A bug in the linux kernel caused leap seconds to be improperly implemented. When a leap second was set it caused a 1 second mismatch between CLOCK_REALTIME and TIMER_ABSTIME. This meant that whenever a call was made to sleep that was less than a second then an interrupt would be called immediately without waiting/sleeping the proper amount of time. This lead to any code that had loops with sleep calls having load spikes due to the immediate return of the sleep calls causing application to use a large amount of processing power until clock_was_set was called. Because of the nature of this bug it would be very hard to mitigate the blast radius in any meaningful way. The best way to ensure that this doesnt happen in the future would be to place less trust in the OS that programs are running on and verify behavior of OS functionality.
Reflect on your personal experience. What are some of the ways that your team keeps services healthy and responsive? How do you test services? How do you react quickly to an unhealthy service?

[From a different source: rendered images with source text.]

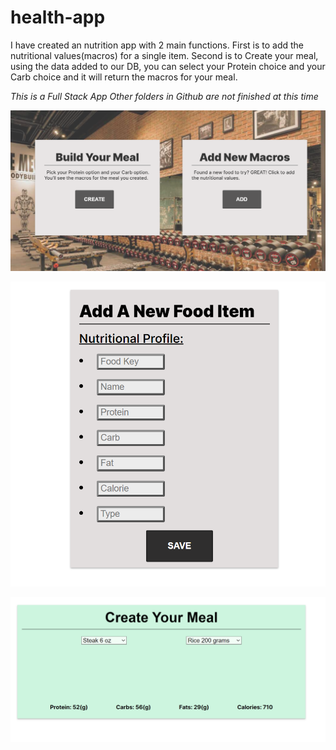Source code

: # health-app

I have created an nutrition app with 2 main functions.
First is to add the nutritional values(macros) for a single item.
Second is to Create your meal, using the data added to our DB, you can select your Protein choice and your Carb choice and it will return the macros for your meal.

_This is a Full Stack App_
_Other folders in Github are not finished at this time_

![Screenshot](front.png)

![Screenshot](macros.png)

![Screenshot](meal.png)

As a relatively new engineer I dont have a lot of experience keeping services healthy and responsive, however within this time I have experienced how to test services to ensure that most behavior is verified before it ever reaches a customer. One way that I have done this is to run end to end tests, Unit tests, and integration tests on services to see how they would behave in the many scenarios that a customer might get the application into. I also dont have any experience reacting to unhealthy services, but I imagine if an unhealthy service were to occur my number one priority would be to figure out what is causing the service to be unhealthy as quickly as possible so a fix could be pushed out ASAP.